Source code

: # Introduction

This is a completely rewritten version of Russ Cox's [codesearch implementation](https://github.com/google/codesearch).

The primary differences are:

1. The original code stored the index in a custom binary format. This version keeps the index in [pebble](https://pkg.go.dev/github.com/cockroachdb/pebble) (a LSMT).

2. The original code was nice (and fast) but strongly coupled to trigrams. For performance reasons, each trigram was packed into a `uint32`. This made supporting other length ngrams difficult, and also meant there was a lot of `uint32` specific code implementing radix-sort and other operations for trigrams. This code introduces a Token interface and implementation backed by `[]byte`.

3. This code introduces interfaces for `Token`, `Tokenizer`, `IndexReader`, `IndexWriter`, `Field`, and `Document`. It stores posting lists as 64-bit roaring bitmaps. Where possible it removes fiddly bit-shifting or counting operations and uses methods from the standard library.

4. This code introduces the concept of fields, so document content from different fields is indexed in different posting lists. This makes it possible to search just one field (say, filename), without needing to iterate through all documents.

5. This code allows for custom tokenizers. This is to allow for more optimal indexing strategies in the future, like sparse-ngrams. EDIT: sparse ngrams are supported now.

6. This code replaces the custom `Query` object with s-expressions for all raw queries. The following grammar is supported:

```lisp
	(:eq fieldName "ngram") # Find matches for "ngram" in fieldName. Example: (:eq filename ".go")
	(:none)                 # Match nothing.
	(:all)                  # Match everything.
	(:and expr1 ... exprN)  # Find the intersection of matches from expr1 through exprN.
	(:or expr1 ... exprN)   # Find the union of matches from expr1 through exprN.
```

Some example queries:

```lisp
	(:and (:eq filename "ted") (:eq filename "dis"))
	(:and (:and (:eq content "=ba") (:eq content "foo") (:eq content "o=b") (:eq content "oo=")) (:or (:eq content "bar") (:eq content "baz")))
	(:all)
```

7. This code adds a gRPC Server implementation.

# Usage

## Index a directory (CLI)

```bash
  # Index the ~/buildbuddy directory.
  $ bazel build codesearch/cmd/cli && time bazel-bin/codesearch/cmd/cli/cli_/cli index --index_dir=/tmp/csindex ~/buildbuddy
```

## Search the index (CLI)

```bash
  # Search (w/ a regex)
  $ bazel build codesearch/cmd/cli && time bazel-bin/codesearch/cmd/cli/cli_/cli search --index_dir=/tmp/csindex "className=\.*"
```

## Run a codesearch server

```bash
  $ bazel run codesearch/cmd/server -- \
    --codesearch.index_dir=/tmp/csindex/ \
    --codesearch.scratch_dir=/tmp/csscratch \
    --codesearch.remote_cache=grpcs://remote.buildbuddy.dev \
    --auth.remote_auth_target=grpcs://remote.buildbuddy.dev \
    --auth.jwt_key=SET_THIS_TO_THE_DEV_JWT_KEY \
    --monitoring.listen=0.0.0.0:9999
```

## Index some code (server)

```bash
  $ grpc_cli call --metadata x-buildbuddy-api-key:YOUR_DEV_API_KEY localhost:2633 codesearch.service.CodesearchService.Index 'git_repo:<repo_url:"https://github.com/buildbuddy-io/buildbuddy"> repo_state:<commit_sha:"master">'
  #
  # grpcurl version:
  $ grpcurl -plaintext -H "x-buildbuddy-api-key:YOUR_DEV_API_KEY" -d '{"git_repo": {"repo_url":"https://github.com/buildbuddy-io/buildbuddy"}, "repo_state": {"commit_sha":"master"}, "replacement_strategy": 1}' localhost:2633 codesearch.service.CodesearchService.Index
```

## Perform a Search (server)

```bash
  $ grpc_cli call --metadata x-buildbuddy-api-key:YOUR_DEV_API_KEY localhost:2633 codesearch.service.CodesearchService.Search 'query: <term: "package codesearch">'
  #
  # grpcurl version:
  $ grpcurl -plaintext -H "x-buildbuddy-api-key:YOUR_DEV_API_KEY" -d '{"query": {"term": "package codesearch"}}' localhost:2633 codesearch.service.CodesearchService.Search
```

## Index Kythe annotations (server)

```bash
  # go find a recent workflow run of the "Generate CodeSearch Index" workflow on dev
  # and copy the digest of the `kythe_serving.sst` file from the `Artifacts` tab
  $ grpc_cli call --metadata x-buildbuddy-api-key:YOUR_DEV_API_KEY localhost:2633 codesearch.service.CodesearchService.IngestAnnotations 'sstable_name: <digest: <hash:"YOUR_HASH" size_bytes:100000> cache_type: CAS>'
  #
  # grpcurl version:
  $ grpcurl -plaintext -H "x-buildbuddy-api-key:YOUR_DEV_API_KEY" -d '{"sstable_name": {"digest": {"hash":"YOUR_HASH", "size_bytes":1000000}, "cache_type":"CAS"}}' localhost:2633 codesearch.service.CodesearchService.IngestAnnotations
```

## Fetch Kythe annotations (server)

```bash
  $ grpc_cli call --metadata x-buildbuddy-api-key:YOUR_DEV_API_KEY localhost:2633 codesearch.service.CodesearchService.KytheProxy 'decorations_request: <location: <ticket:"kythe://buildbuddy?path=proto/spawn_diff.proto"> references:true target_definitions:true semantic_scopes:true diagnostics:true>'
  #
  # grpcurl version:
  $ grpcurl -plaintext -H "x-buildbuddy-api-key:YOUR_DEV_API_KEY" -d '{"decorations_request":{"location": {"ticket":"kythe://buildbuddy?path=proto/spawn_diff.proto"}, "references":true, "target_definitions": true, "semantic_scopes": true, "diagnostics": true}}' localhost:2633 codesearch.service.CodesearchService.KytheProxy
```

### Aim of the exercise
Each entry is to be written out exactly as it was given.

### Written response
Source code

: # Introduction

This is a completely rewritten version of Russ Cox's [codesearch implementation](https://github.com/google/codesearch).

The primary differences are:

1. The original code stored the index in a custom binary format. This version keeps the index in [pebble](https://pkg.go.dev/github.com/cockroachdb/pebble) (a LSMT).

2. The original code was nice (and fast) but strongly coupled to trigrams. For performance reasons, each trigram was packed into a `uint32`. This made supporting other length ngrams difficult, and also meant there was a lot of `uint32` specific code implementing radix-sort and other operations for trigrams. This code introduces a Token interface and implementation backed by `[]byte`.

3. This code introduces interfaces for `Token`, `Tokenizer`, `IndexReader`, `IndexWriter`, `Field`, and `Document`. It stores posting lists as 64-bit roaring bitmaps. Where possible it removes fiddly bit-shifting or counting operations and uses methods from the standard library.

4. This code introduces the concept of fields, so document content from different fields is indexed in different posting lists. This makes it possible to search just one field (say, filename), without needing to iterate through all documents.

5. This code allows for custom tokenizers. This is to allow for more optimal indexing strategies in the future, like sparse-ngrams. EDIT: sparse ngrams are supported now.

6. This code replaces the custom `Query` object with s-expressions for all raw queries. The following grammar is supported:

```lisp
	(:eq fieldName "ngram") # Find matches for "ngram" in fieldName. Example: (:eq filename ".go")
	(:none)                 # Match nothing.
	(:all)                  # Match everything.
	(:and expr1 ... exprN)  # Find the intersection of matches from expr1 through exprN.
	(:or expr1 ... exprN)   # Find the union of matches from expr1 through exprN.
```

Some example queries:

```lisp
	(:and (:eq filename "ted") (:eq filename "dis"))
	(:and (:and (:eq content "=ba") (:eq content "foo") (:eq content "o=b") (:eq content "oo=")) (:or (:eq content "bar") (:eq content "baz")))
	(:all)
```

7. This code adds a gRPC Server implementation.

# Usage

## Index a directory (CLI)

```bash
  # Index the ~/buildbuddy directory.
  $ bazel build codesearch/cmd/cli && time bazel-bin/codesearch/cmd/cli/cli_/cli index --index_dir=/tmp/csindex ~/buildbuddy
```

## Search the index (CLI)

```bash
  # Search (w/ a regex)
  $ bazel build codesearch/cmd/cli && time bazel-bin/codesearch/cmd/cli/cli_/cli search --index_dir=/tmp/csindex "className=\.*"
```

## Run a codesearch server

```bash
  $ bazel run codesearch/cmd/server -- \
    --codesearch.index_dir=/tmp/csindex/ \
    --codesearch.scratch_dir=/tmp/csscratch \
    --codesearch.remote_cache=grpcs://remote.buildbuddy.dev \
    --auth.remote_auth_target=grpcs://remote.buildbuddy.dev \
    --auth.jwt_key=SET_THIS_TO_THE_DEV_JWT_KEY \
    --monitoring.listen=0.0.0.0:9999
```

## Index some code (server)

```bash
  $ grpc_cli call --metadata x-buildbuddy-api-key:YOUR_DEV_API_KEY localhost:2633 codesearch.service.CodesearchService.Index 'git_repo:<repo_url:"https://github.com/buildbuddy-io/buildbuddy"> repo_state:<commit_sha:"master">'
  #
  # grpcurl version:
  $ grpcurl -plaintext -H "x-buildbuddy-api-key:YOUR_DEV_API_KEY" -d '{"git_repo": {"repo_url":"https://github.com/buildbuddy-io/buildbuddy"}, "repo_state": {"commit_sha":"master"}, "replacement_strategy": 1}' localhost:2633 codesearch.service.CodesearchService.Index
```

## Perform a Search (server)

```bash
  $ grpc_cli call --metadata x-buildbuddy-api-key:YOUR_DEV_API_KEY localhost:2633 codesearch.service.CodesearchService.Search 'query: <term: "package codesearch">'
  #
  # grpcurl version:
  $ grpcurl -plaintext -H "x-buildbuddy-api-key:YOUR_DEV_API_KEY" -d '{"query": {"term": "package codesearch"}}' localhost:2633 codesearch.service.CodesearchService.Search
```

## Index Kythe annotations (server)

```bash
  # go find a recent workflow run of the "Generate CodeSearch Index" workflow on dev
  # and copy the digest of the `kythe_serving.sst` file from the `Artifacts` tab
  $ grpc_cli call --metadata x-buildbuddy-api-key:YOUR_DEV_API_KEY localhost:2633 codesearch.service.CodesearchService.IngestAnnotations 'sstable_name: <digest: <hash:"YOUR_HASH" size_bytes:100000> cache_type: CAS>'
  #
  # grpcurl version:
  $ grpcurl -plaintext -H "x-buildbuddy-api-key:YOUR_DEV_API_KEY" -d '{"sstable_name": {"digest": {"hash":"YOUR_HASH", "size_bytes":1000000}, "cache_type":"CAS"}}' localhost:2633 codesearch.service.CodesearchService.IngestAnnotations
```

## Fetch Kythe annotations (server)

```bash
  $ grpc_cli call --metadata x-buildbuddy-api-key:YOUR_DEV_API_KEY localhost:2633 codesearch.service.CodesearchService.KytheProxy 'decorations_request: <location: <ticket:"kythe://buildbuddy?path=proto/spawn_diff.proto"> references:true target_definitions:true semantic_scopes:true diagnostics:true>'
  #
  # grpcurl version:
  $ grpcurl -plaintext -H "x-buildbuddy-api-key:YOUR_DEV_API_KEY" -d '{"decorations_request":{"location": {"ticket":"kythe://buildbuddy?path=proto/spawn_diff.proto"}, "references":true, "target_definitions": true, "semantic_scopes": true, "diagnostics": true}}' localhost:2633 codesearch.service.CodesearchService.KytheProxy
```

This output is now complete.